The Council on Hemispheric Affairs Blog is posting a series “that will explore the concept of the New Latin America by focusing on recent developments that highlight how the region contrasts with its past.” So far COHA research associates have written about the Dos Erres trial in Guatemala, Venezuela's Hugo Chávez and Simón Bolivar, and Peru's ‘young towns’.
Mike blogs about campaign violence in Guatemala in his blog Central American Politics: “It's worrisome, but there is some evidence that things are getting better. And the violence associated with the campaigns is just one of the many problems surrounding Guatemalan politics unfortunately.”
“A Guatemalan elite army unit entered Dos Erres in the northern Petén region on 5 December 1982 and tortured and killed some 250 men, women and children over the course of three days before razing the village”: Amnesty International explains. Four former soldiers involved in this massacre were sentenced this week to 6,060 years in prison.
On the Issues magazine features an article by Yifat Susskind, Executive Director of MADRE, on the femicides that took place during Guatemala's Civil War and that still go on today: “Across Guatemala, nearly 5,000 women have been killed in the past decade, attacked for the simple fact of being women.” She also looks at grassroots groups working to “roll back shameful gender damage”.
“Please help me comprehend what’s wrong with our indigenous women that Guatemala’s Tourism Board hires light-skin ladinas and white women to represent our women? I need help understanding what’s wrong with the other 45% of the population? Don’t mestizos, ladinos, blacks and whites fit the ‘Guatemalan profile'?” asks Rudy Girón in AntiguaDailyPhoto.
Luis Figueroa says [es] that neighbors of Ciudad Nueva, victims of a giant sinkhole that opened up over a year ago, are still unable to return to their homes. He explains that the “risk warning” has not been lifted because reports on the work that has been done to fill up the hole are still being evaluated.
“In Guatemala, June 30th is officially observed as Armed Forces Day. But since 2008, the military parade has ceased to march through the streets of the historical center in Guatemala City. Instead, the March for Remembrance has taken over Zone 1 for the fourth consecutive year to celebrate what many believe should more appropriately be deemed Heroes and Martyrs Day.” In MiMundo.org photojournalist James Rodríguez shares a photo essay of the march.

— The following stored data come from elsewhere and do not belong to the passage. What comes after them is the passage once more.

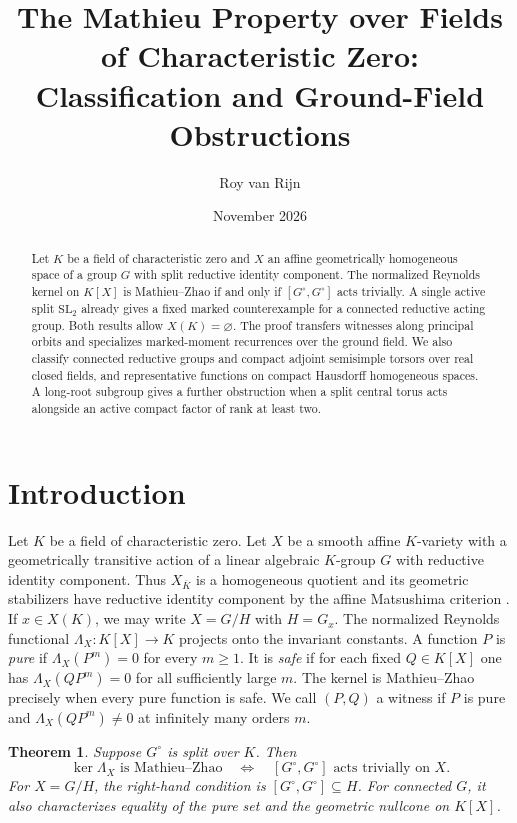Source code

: \documentclass[11pt]{article}
\title{The Mathieu Property over Fields of Characteristic Zero:\\
\large Classification and Ground-Field Obstructions}
\author{Roy van Rijn}
\date{November 2026}
\newtheorem{theorem}{Theorem}[section]
\newcommand{\SL}{\mathrm{SL}}
\begin{document}
\maketitle

\begin{abstract}
Let \(K\) be a field of characteristic zero and \(X\) an affine geometrically
homogeneous space of a group \(G\) with split reductive identity component.
The normalized Reynolds kernel on \(K[X]\) is Mathieu--Zhao if and only if
\([G^\circ,G^\circ]\) acts trivially. A single active split \(\SL_2\) already
gives a fixed marked counterexample for a connected reductive acting group.
Both results allow \(X(K)=\varnothing\). The proof transfers witnesses along
principal orbits and specializes marked-moment recurrences over the ground
field. We also classify connected reductive groups and compact adjoint
semisimple torsors over real closed fields, and representative functions
on compact Hausdorff homogeneous spaces. A long-root subgroup gives a
further obstruction when a split central torus acts alongside an active
compact factor of rank at least two.
\end{abstract}

\section{Introduction}

Let \(K\) be a field of characteristic zero. Let \(X\) be a smooth affine
\(K\)-variety with a geometrically transitive action of a linear algebraic
\(K\)-group \(G\) with reductive identity component. Thus \(X_{\overline K}\)
is a homogeneous quotient and its geometric stabilizers have reductive
identity component by the affine Matsushima criterion \cite{Matsushima}.
If \(x\in X(K)\), we may write \(X=G/H\) with \(H=G_x\).
The normalized Reynolds functional \(\Lambda_X:K[X]\to K\) projects onto
the invariant constants. A function \(P\) is \emph{pure} if
\(\Lambda_X(P^m)=0\) for every \(m\ge1\). It is \emph{safe} if for each
fixed \(Q\in K[X]\) one has \(\Lambda_X(QP^m)=0\) for all sufficiently
large \(m\). The kernel is Mathieu--Zhao precisely when every pure
function is safe. We call \((P,Q)\) a witness if \(P\) is pure and
\(\Lambda_X(QP^m)\ne0\) at infinitely many orders \(m\).

\begin{theorem}\label{thm:main}
Suppose \(G^\circ\) is split over \(K\). Then
\[
 \ker\Lambda_X\text{ is Mathieu--Zhao}
 \quad\Longleftrightarrow\quad
 [G^\circ,G^\circ]\text{ acts trivially on }X.
\]
For \(X=G/H\), the right-hand condition is
\([G^\circ,G^\circ]\subseteq H\). For connected \(G\), it also
characterizes equality of the pure set and the geometric nullcone on
\(K[X]\).
\end{theorem}
\end{document}
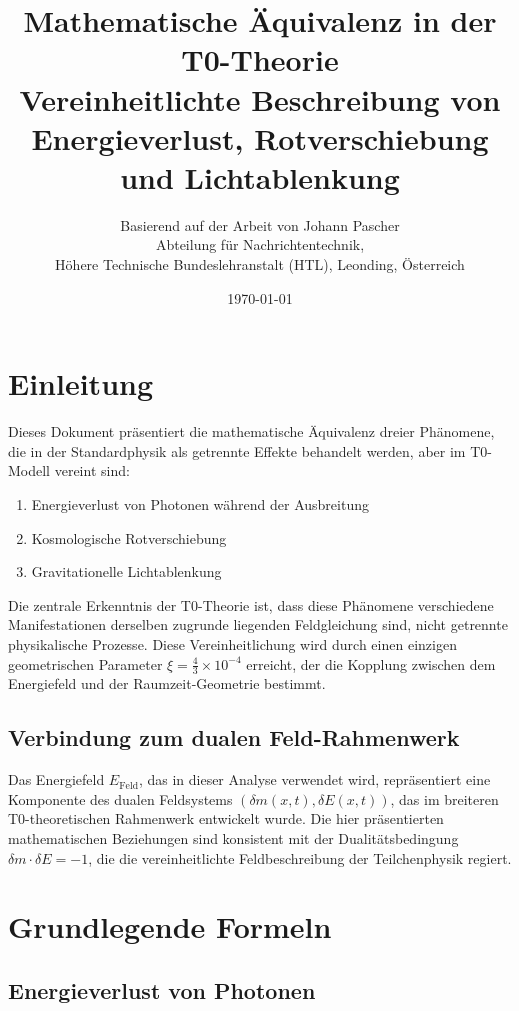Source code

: \documentclass[12pt,a4paper]{article}
\title{\Huge\textbf{Mathematische \"Aquivalenz in der T0-Theorie}\\\Large Vereinheitlichte Beschreibung von Energieverlust, Rotverschiebung und Lichtablenkung}
\author{Basierend auf der Arbeit von Johann Pascher\\
	Abteilung f\"ur Nachrichtentechnik, \\H\"ohere Technische Bundeslehranstalt (HTL), Leonding, \"Osterreich}
\date{\today}
\newcommand{\efield}{E_{\text{Feld}}}
\theoremstyle{definition}
\begin{document}
	
	\maketitle
	\tableofcontents
	\thispagestyle{fancy}
	\newpage
	
	\section{Einleitung}
	
	Dieses Dokument pr\"asentiert die mathematische \"Aquivalenz dreier Ph\"anomene, die in der Standardphysik als getrennte Effekte behandelt werden, aber im T0-Modell vereint sind:
	
	\begin{enumerate}
		\item Energieverlust von Photonen w\"ahrend der Ausbreitung
		\item Kosmologische Rotverschiebung
		\item Gravitationelle Lichtablenkung
	\end{enumerate}
	
	Die zentrale Erkenntnis der T0-Theorie ist, dass diese Ph\"anomene verschiedene Manifestationen derselben zugrunde liegenden Feldgleichung sind, nicht getrennte physikalische Prozesse. Diese Vereinheitlichung wird durch einen einzigen geometrischen Parameter $\xi = \frac{4}{3} \times 10^{-4}$ erreicht, der die Kopplung zwischen dem Energiefeld und der Raumzeit-Geometrie bestimmt.
	
	\subsection{Verbindung zum dualen Feld-Rahmenwerk}
	
	Das Energiefeld $\efield$, das in dieser Analyse verwendet wird, repr\"asentiert eine Komponente des dualen Feldsystems $(\delta m(x,t), \delta E(x,t))$, das im breiteren T0-theoretischen Rahmenwerk entwickelt wurde. Die hier pr\"asentierten mathematischen Beziehungen sind konsistent mit der Dualit\"atsbedingung $\delta m \cdot \delta E = -1$, die die vereinheitlichte Feldbeschreibung der Teilchenphysik regiert.
	
	\section{Grundlegende Formeln}
	
	\subsection{Energieverlust von Photonen}
	
\end{document}
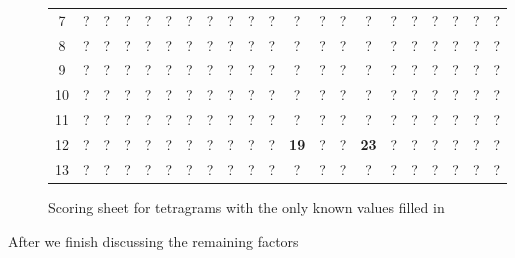 \begin{figure}[H]
\begin{center}
{\begin{tabular}{|c|*{20}{c|}}
				7  & ?          & ?           & ?            & ?           & ?          & ?           & ?            & ?             & ?           & ?          & ?           & ?            & ?             & ?            & ?           & ?            & ?             & ?              & ?            & ?           \\
				8  & ?          & ?           & ?            & ?           & ?          & ?           & ?            & ?             & ?           & ?          & ?           & ?            & ?             & ?            & ?           & ?            & ?             & ?              & ?            & ?           \\
				9  & ?          & ?           & ?            & ?           & ?          & ?           & ?            & ?             & ?           & ?          & ?           & ?            & ?             & ?            & ?           & ?            & ?             & ?              & ?            & ?           \\
				10 & ?          & ?           & ?            & ?           & ?          & ?           & ?            & ?             & ?           & ?          & ?           & ?            & ?             & ?            & ?           & ?            & ?             & ?              & ?            & ?           \\
				11 & ?          & ?           & ?            & ?           & ?          & ?           & ?            & ?             & ?           & ?          & ?           & ?            & ?             & ?            & ?           & ?            & ?             & ?              & ?            & ?           \\
				12 & ?          & ?           & ?            & ?           & ?          & ?           & ?            & ?             & ?           & ?          & {\bf{19}}   & ?            & ?             & {\bf{23}}    & ?           & ?            & ?             & ?              & ?            & ?           \\
				13 & ?          & ?           & ?            & ?           & ?          & ?           & ?            & ?             & ?           & ?          & ?           & ?            & ?             & ?            & ?           & ?            & ?             & ?              & ?            & ?           \\
				\hline
			\end{tabular}}
	\end{center}
	\caption{Scoring sheet for tetragrams with the only known values filled in}
\end{figure}
After we finish discussing the remaining factors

Sandra Torres divorced her husband, President Alvaro Colom, to be eligible to run for president. But things didn't turn out as planned. Mike in Central American Politics reports: “On Wednesday, Guatemalan electoral authorities rejected Sandra Torres's presidential candidacy on the grounds of “supposed legal fraud.” The TSE's resolution said that her divorce from President Alvaro Colom did not invalidate Article 186 barring relatives of previous presidents from becoming president.”

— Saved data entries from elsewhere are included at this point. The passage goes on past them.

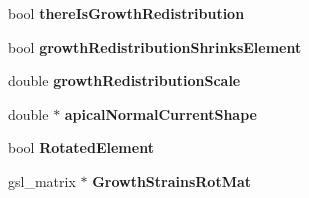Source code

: \begin{DoxyCompactItemize}
\item 
\hypertarget{classShapeBase_afb4ab7a9dcb19f182cde416757397b7c}{}bool {\bfseries there\+Is\+Growth\+Redistribution}\label{classShapeBase_afb4ab7a9dcb19f182cde416757397b7c}

\item 
\hypertarget{classShapeBase_a7112715f6a436f2500793f67991b612c}{}bool {\bfseries growth\+Redistribution\+Shrinks\+Element}\label{classShapeBase_a7112715f6a436f2500793f67991b612c}

\item 
\hypertarget{classShapeBase_a0c7adb65c236a91a84acd9c1add5dc50}{}double {\bfseries growth\+Redistribution\+Scale}\label{classShapeBase_a0c7adb65c236a91a84acd9c1add5dc50}

\item 
\hypertarget{classShapeBase_af013a3968d145feecfdd925380f72b71}{}double $\ast$ {\bfseries apical\+Normal\+Current\+Shape}\label{classShapeBase_af013a3968d145feecfdd925380f72b71}

\item 
\hypertarget{classShapeBase_af64f900d51cec3e48a488fdd8a51eacf}{}bool {\bfseries Rotated\+Element}\label{classShapeBase_af64f900d51cec3e48a488fdd8a51eacf}

\item 
\hypertarget{classShapeBase_acc1408c3e89b91787fec7e913cac1f58}{}gsl\+\_\+matrix $\ast$ {\bfseries Growth\+Strains\+Rot\+Mat}\label{classShapeBase_acc1408c3e89b91787fec7e913cac1f58}

\end{DoxyCompactItemize}
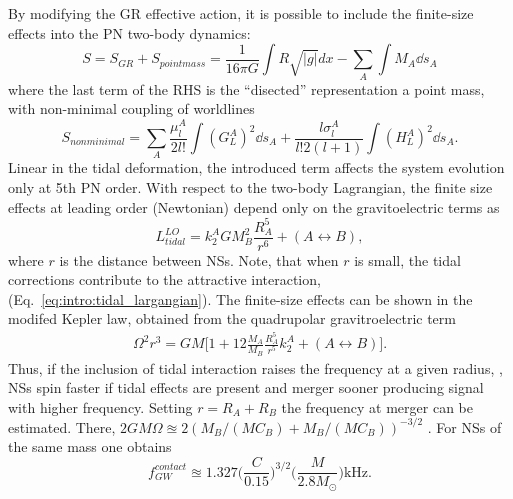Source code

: By modifying the \ac{GR} effective action, it is possible to include the finite-size effects 
into the \ac{PN} two-body dynamics:
%
\begin{equation}
    S = S_{GR} + S_{pointmass} = \frac{1}{16\pi G}\int R\sqrt{|g|}dx - \sum_{A}\int M_A \dd s_A
\end{equation}
%
where the last term of the \ac{RHS} is the ``disected'' representation  a point mass, 
with non-minimal coupling of worldlines 
%
\begin{equation}
    S_{nonminimal} = \sum_{A}\frac{\mu_l^{A}}{2l!}\int (G_L^A)^2 \dd s_A + \frac{l \sigma_l^A}{l! 2(l+1)} \int(H_{L}^A)^2 \dd s_A.
\end{equation}
%
Linear in the tidal deformation, the introduced term affects the system evolution only at 5th 
\ac{PN} order. With respect to the two-body Lagrangian, the finite size effects at leading order 
(Newtonian) depend only on the gravitoelectric terms as 
%
\begin{equation}
    \label{eq:intro:tidal_largangian}
    L^{LO}_{tidal} = k_2^A G M_B^2\frac{R_A^5}{r^6} + (A\leftrightarrow B),
\end{equation}
%
where $r$ is the distance between \acp{NS}. 
%
Note, that when $r$ is small, the tidal corrections contribute to the attractive interaction,
(Eq.~\eqref{eq:intro:tidal_largangian}). 
%
The finite-size effects can be shown in the modifed Kepler law, obtained from the quadrupolar 
gravitroelectric term 
%
\begin{eqnarray}
    \Omega^2 r^3 = G M \Big[ 1 + 12 \frac{M_A}{M_B} \frac{R_A^5}{r^5} k_2^A + (A\leftrightarrow B) \Big].
\end{eqnarray}
%
Thus, if the inclusion of tidal interaction raises the frequency at a given radius, \ie, 
\acp{NS} spin faster if tidal effects are present and merger sooner producing signal with 
higher frequency. 
%
Setting $r=R_A+R_B$ the frequency at merger can be estimated. There, $2GM\Omega\approxeq2(M_B/(MC_B) + M_B/(MC_B))^{-3/2}$ \cite{29}. 
For \acp{NS} of the same mass one obtains 
%
\begin{equation}
    f_{GW}^{contact} \approxeq 1.327 \Big( \frac{C}{0.15} \Big)^{3/2} \Big( \frac{M}{2.8M_{\odot}} \Big) \text{kHz}.
\end{equation}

A documentary, a ‘transmedia platform’ and a humanitarian project: in ‘La Furgo-Nana’ (“a Volkswagen Type II Bus from 1969″) Maria and Anton are driving through the Pan American highway from Tijuana, Mexico to Ushuaia, Argentina to “transform the difficult reality of Latin American children into a fascinating adventure you will not want to miss.” Follow their blog [es], and their Twitter and Facebook feeds as they open our eyes to children's rights violations and collect lullabies across the region.

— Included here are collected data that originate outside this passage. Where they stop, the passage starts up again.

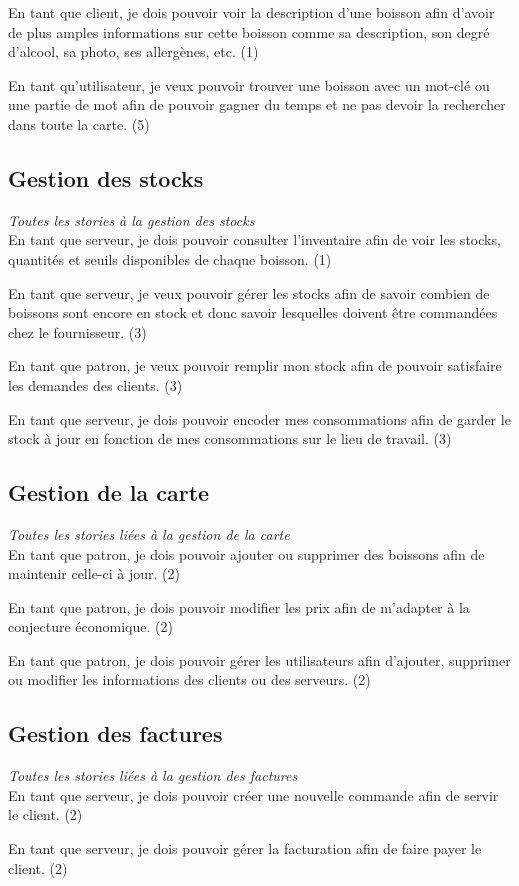 \documentclass[10pt, a4, oneside, headings=normal]{scrartcl}
\begin{document}
En tant que client, je dois pouvoir voir la description d'une boisson afin d'avoir de plus amples informations sur cette boisson comme sa description, son degré d'alcool, sa photo, ses allergènes, etc. (1)

En tant qu'utilisateur, je veux pouvoir trouver une boisson avec un mot-clé ou une partie de mot afin de pouvoir gagner du temps et ne pas devoir la rechercher dans toute la carte. (5)

\subsection{Gestion des stocks}
\emph{Toutes les stories à la gestion des stocks}
\\

En tant que serveur, je dois pouvoir consulter l'inventaire afin de voir les stocks, quantités et seuils disponibles de chaque boisson. (1)

En tant que serveur, je veux pouvoir gérer les stocks afin de savoir combien de boissons sont encore en stock et donc savoir lesquelles doivent être commandées chez le fournisseur. (3)

En tant que patron, je veux pouvoir remplir mon stock afin de pouvoir satisfaire les demandes des clients. (3)

En tant que serveur, je dois pouvoir encoder mes consommations afin de garder le stock à jour en fonction de mes consommations sur le lieu de travail. (3)

\subsection{Gestion de la carte}
\emph{Toutes les stories liées à la gestion de la carte}
\\

En tant que patron, je dois pouvoir ajouter ou supprimer des boissons afin de maintenir celle-ci à jour. (2)

En tant que patron, je dois pouvoir modifier les prix afin de m'adapter à la conjecture économique. (2)

En tant que patron, je dois pouvoir gérer les utilisateurs afin d'ajouter, supprimer ou modifier les informations des clients ou des serveurs. (2)

\subsection{Gestion des factures}
\emph{Toutes les stories liées à la gestion des factures}
\\

En tant que serveur, je dois pouvoir créer une nouvelle commande afin de servir le client. (2)

En tant que serveur, je dois pouvoir gérer la facturation afin de faire payer le client. (2)
\end{document}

Blogger Sakis [es] looks at the use of social networks as politicians prepare for September's legislative and presidential elections. He suggests politicians should use social networks as a platform to actually communicate with the people, not just a place to share links.
Antigua Daily Photo posts a picture of a registration booth in City Hall in Antigua, Guatemala: “This is an election year in Guatemala and the Tribunal Supremo Electoral (TSE) is rushing to get all potential voters registered and updated.”